EXERCISE INSTRUCTIONS: For the material that follows, tally the lines holding "Farmland" and give the total alone.

═══ DATA LISTING

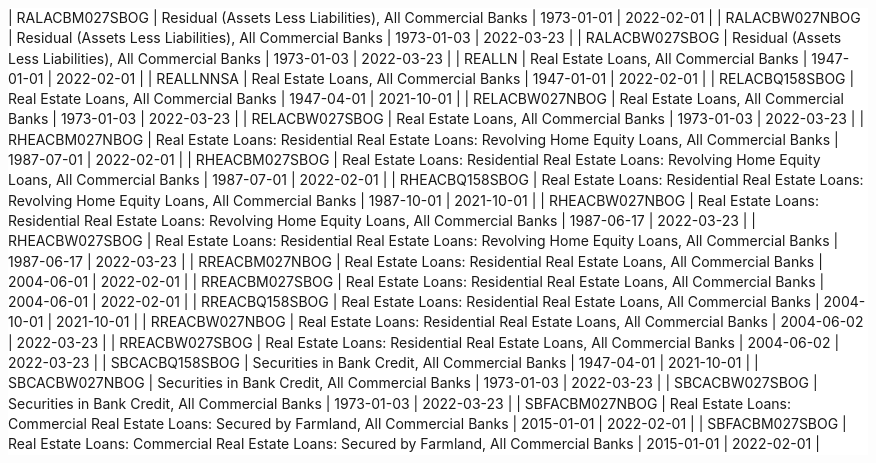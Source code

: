| RALACBM027SBOG          | Residual (Assets Less Liabilities), All Commercial Banks                                                                                                                                   | 1973-01-01          | 2022-02-01        |
| RALACBW027NBOG          | Residual (Assets Less Liabilities), All Commercial Banks                                                                                                                                   | 1973-01-03          | 2022-03-23        |
| RALACBW027SBOG          | Residual (Assets Less Liabilities), All Commercial Banks                                                                                                                                   | 1973-01-03          | 2022-03-23        |
| REALLN                  | Real Estate Loans, All Commercial Banks                                                                                                                                                    | 1947-01-01          | 2022-02-01        |
| REALLNNSA               | Real Estate Loans, All Commercial Banks                                                                                                                                                    | 1947-01-01          | 2022-02-01        |
| RELACBQ158SBOG          | Real Estate Loans, All Commercial Banks                                                                                                                                                    | 1947-04-01          | 2021-10-01        |
| RELACBW027NBOG          | Real Estate Loans, All Commercial Banks                                                                                                                                                    | 1973-01-03          | 2022-03-23        |
| RELACBW027SBOG          | Real Estate Loans, All Commercial Banks                                                                                                                                                    | 1973-01-03          | 2022-03-23        |
| RHEACBM027NBOG          | Real Estate Loans: Residential Real Estate Loans: Revolving Home Equity Loans, All Commercial Banks                                                                                        | 1987-07-01          | 2022-02-01        |
| RHEACBM027SBOG          | Real Estate Loans: Residential Real Estate Loans: Revolving Home Equity Loans, All Commercial Banks                                                                                        | 1987-07-01          | 2022-02-01        |
| RHEACBQ158SBOG          | Real Estate Loans: Residential Real Estate Loans: Revolving Home Equity Loans, All Commercial Banks                                                                                        | 1987-10-01          | 2021-10-01        |
| RHEACBW027NBOG          | Real Estate Loans: Residential Real Estate Loans: Revolving Home Equity Loans, All Commercial Banks                                                                                        | 1987-06-17          | 2022-03-23        |
| RHEACBW027SBOG          | Real Estate Loans: Residential Real Estate Loans: Revolving Home Equity Loans, All Commercial Banks                                                                                        | 1987-06-17          | 2022-03-23        |
| RREACBM027NBOG          | Real Estate Loans: Residential Real Estate Loans, All Commercial Banks                                                                                                                     | 2004-06-01          | 2022-02-01        |
| RREACBM027SBOG          | Real Estate Loans: Residential Real Estate Loans, All Commercial Banks                                                                                                                     | 2004-06-01          | 2022-02-01        |
| RREACBQ158SBOG          | Real Estate Loans: Residential Real Estate Loans, All Commercial Banks                                                                                                                     | 2004-10-01          | 2021-10-01        |
| RREACBW027NBOG          | Real Estate Loans: Residential Real Estate Loans, All Commercial Banks                                                                                                                     | 2004-06-02          | 2022-03-23        |
| RREACBW027SBOG          | Real Estate Loans: Residential Real Estate Loans, All Commercial Banks                                                                                                                     | 2004-06-02          | 2022-03-23        |
| SBCACBQ158SBOG          | Securities in Bank Credit, All Commercial Banks                                                                                                                                            | 1947-04-01          | 2021-10-01        |
| SBCACBW027NBOG          | Securities in Bank Credit, All Commercial Banks                                                                                                                                            | 1973-01-03          | 2022-03-23        |
| SBCACBW027SBOG          | Securities in Bank Credit, All Commercial Banks                                                                                                                                            | 1973-01-03          | 2022-03-23        |
| SBFACBM027NBOG          | Real Estate Loans: Commercial Real Estate Loans: Secured by Farmland, All Commercial Banks                                                                                                 | 2015-01-01          | 2022-02-01        |
| SBFACBM027SBOG          | Real Estate Loans: Commercial Real Estate Loans: Secured by Farmland, All Commercial Banks                                                                                                 | 2015-01-01          | 2022-02-01        |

══════

PROBLEM SOLUTION: 2